#### What you have to do:
Write out the line that contains "# 📝 강의 내용 정리" and every line after it through the end of the entries, exactly as given and with no other lines.

#### Exercise material:
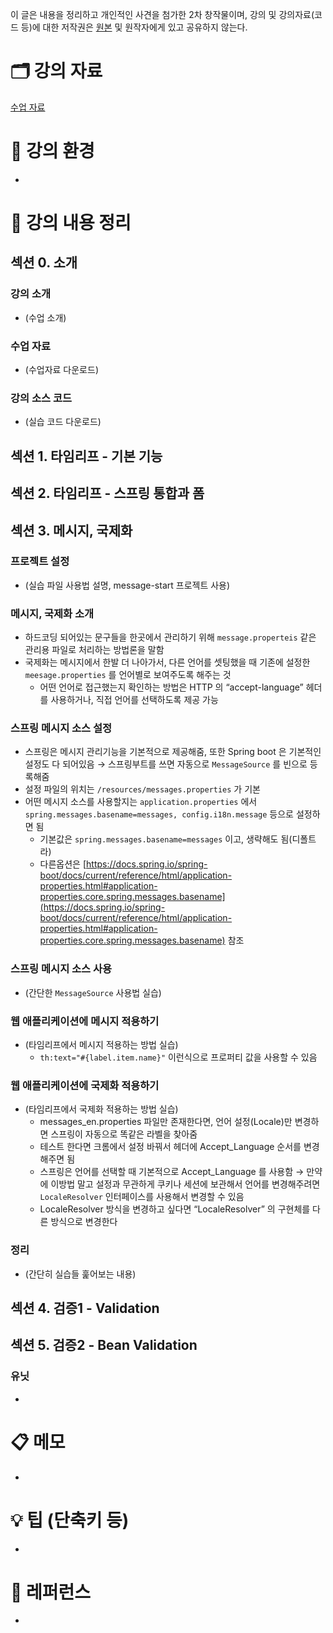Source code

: 이 글은 내용을 정리하고 개인적인 사견을 첨가한 2차 창작물이며, 강의 및 강의자료(코드 등)에 대한 저작권은 [원본](https://www.inflearn.com/course/%EC%8A%A4%ED%94%84%EB%A7%81-mvc-2#) 및 원작자에게 있고 공유하지 않는다.

# 🗂 강의 자료

[수업 자료](https://www.notion.so/7e357e64c09041c99b80682c91676ab4)

# 🌈 강의 환경

- 

# 📝 강의 내용 정리

## 섹션 0. 소개

### 강의 소개

- (수업 소개)

### 수업 자료

- (수업자료 다운로드)

### 강의 소스 코드

- (실습 코드 다운로드)

## 섹션 1. 타임리프 - 기본 기능

## 섹션 2. 타임리프 - 스프링 통합과 폼

## 섹션 3. 메시지, 국제화

### 프로젝트 설정

- (실습 파일 사용법 설명, message-start 프로젝트 사용)

### 메시지, 국제화 소개

- 하드코딩 되어있는 문구들을 한곳에서 관리하기 위해 `message.properteis` 같은 관리용 파일로 처리하는 방법론을 말함
- 국제화는 메시지에서 한발 더 나아가서, 다른 언어를 셋팅했을 때 기존에 설정한 `meesage.properties` 를 언어별로 보여주도록 해주는 것
    - 어떤 언어로 접근했는지 확인하는 방법은 HTTP 의 “accept-language” 헤더를 사용하거나, 직접 언어를 선택하도록 제공 가능

### 스프링 메시지 소스 설정

- 스프링은 메시지 관리기능을 기본적으로 제공해줌, 또한 Spring boot 은 기본적인 설정도 다 되어있음 → 스프링부트를 쓰면 자동으로 `MessageSource` 를 빈으로 등록해줌
- 설정 파일의 위치는 `/resources/messages.properties` 가 기본
- 어떤 메시지 소스를 사용할지는 `application.properties` 에서 `spring.messages.basename=messages, config.i18n.message` 등으로 설정하면 됨
    - 기본값은 `spring.messages.basename=messages` 이고, 생략해도 됨(디폴트라)
    - 다른옵션은 [https://docs.spring.io/spring-boot/docs/current/reference/html/application-properties.html#application-properties.core.spring.messages.basename](https://docs.spring.io/spring-boot/docs/current/reference/html/application-properties.html#application-properties.core.spring.messages.basename) 참조

### 스프링 메시지 소스 사용

- (간단한 `MessageSource` 사용법 실습)

### 웹 애플리케이션에 메시지 적용하기

- (타임리프에서 메시지 적용하는 방법 실습)
    - `th:text="#{label.item.name}"` 이런식으로 프로퍼티 값을 사용할 수 있음

### 웹 애플리케이션에 국제화 적용하기

- (타임리프에서 국제화 적용하는 방법 실습)
    - messages_en.properties 파일만 존재한다면, 언어 설정(Locale)만 변경하면 스프링이 자동으로 똑같은 라벨을 찾아줌
    - 테스트 한다면 크롬에서 설정 바꿔서 헤더에 Accept_Language 순서를 변경해주면 됨
    - 스프링은 언어를 선택할 때 기본적으로 Accept_Language 를 사용함 → 만약에 이방법 말고 설정과 무관하게 쿠키나 세션에 보관해서 언어를 변경해주려면 `LocaleResolver` 인터페이스를 사용해서 변경할 수 있음
    - LocaleResolver 방식을 변경하고 싶다면 “LocaleResolver” 의 구현체를 다른 방식으로 변경한다

### 정리

- (간단히 실습들 훑어보는 내용)

## 섹션 4. 검증1 - Validation

## 섹션 5. 검증2 - Bean Validation

### 유닛

- 

# 📋 메모

- 

# 💡 팁 (단축키 등)

- 

# 🔗 레퍼런스

-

#### Your solution:
# 📝 강의 내용 정리

## 섹션 0. 소개

### 강의 소개

- (수업 소개)

### 수업 자료

- (수업자료 다운로드)

### 강의 소스 코드

- (실습 코드 다운로드)

## 섹션 1. 타임리프 - 기본 기능

## 섹션 2. 타임리프 - 스프링 통합과 폼

## 섹션 3. 메시지, 국제화

### 프로젝트 설정

- (실습 파일 사용법 설명, message-start 프로젝트 사용)

### 메시지, 국제화 소개

- 하드코딩 되어있는 문구들을 한곳에서 관리하기 위해 `message.properteis` 같은 관리용 파일로 처리하는 방법론을 말함
- 국제화는 메시지에서 한발 더 나아가서, 다른 언어를 셋팅했을 때 기존에 설정한 `meesage.properties` 를 언어별로 보여주도록 해주는 것
    - 어떤 언어로 접근했는지 확인하는 방법은 HTTP 의 “accept-language” 헤더를 사용하거나, 직접 언어를 선택하도록 제공 가능

### 스프링 메시지 소스 설정

- 스프링은 메시지 관리기능을 기본적으로 제공해줌, 또한 Spring boot 은 기본적인 설정도 다 되어있음 → 스프링부트를 쓰면 자동으로 `MessageSource` 를 빈으로 등록해줌
- 설정 파일의 위치는 `/resources/messages.properties` 가 기본
- 어떤 메시지 소스를 사용할지는 `application.properties` 에서 `spring.messages.basename=messages, config.i18n.message` 등으로 설정하면 됨
    - 기본값은 `spring.messages.basename=messages` 이고, 생략해도 됨(디폴트라)
    - 다른옵션은 [https://docs.spring.io/spring-boot/docs/current/reference/html/application-properties.html#application-properties.core.spring.messages.basename](https://docs.spring.io/spring-boot/docs/current/reference/html/application-properties.html#application-properties.core.spring.messages.basename) 참조

### 스프링 메시지 소스 사용

- (간단한 `MessageSource` 사용법 실습)

### 웹 애플리케이션에 메시지 적용하기

- (타임리프에서 메시지 적용하는 방법 실습)
    - `th:text="#{label.item.name}"` 이런식으로 프로퍼티 값을 사용할 수 있음

### 웹 애플리케이션에 국제화 적용하기

- (타임리프에서 국제화 적용하는 방법 실습)
    - messages_en.properties 파일만 존재한다면, 언어 설정(Locale)만 변경하면 스프링이 자동으로 똑같은 라벨을 찾아줌
    - 테스트 한다면 크롬에서 설정 바꿔서 헤더에 Accept_Language 순서를 변경해주면 됨
    - 스프링은 언어를 선택할 때 기본적으로 Accept_Language 를 사용함 → 만약에 이방법 말고 설정과 무관하게 쿠키나 세션에 보관해서 언어를 변경해주려면 `LocaleResolver` 인터페이스를 사용해서 변경할 수 있음
    - LocaleResolver 방식을 변경하고 싶다면 “LocaleResolver” 의 구현체를 다른 방식으로 변경한다

### 정리

- (간단히 실습들 훑어보는 내용)

## 섹션 4. 검증1 - Validation

## 섹션 5. 검증2 - Bean Validation

### 유닛

- 

# 📋 메모

- 

# 💡 팁 (단축키 등)

- 

# 🔗 레퍼런스

-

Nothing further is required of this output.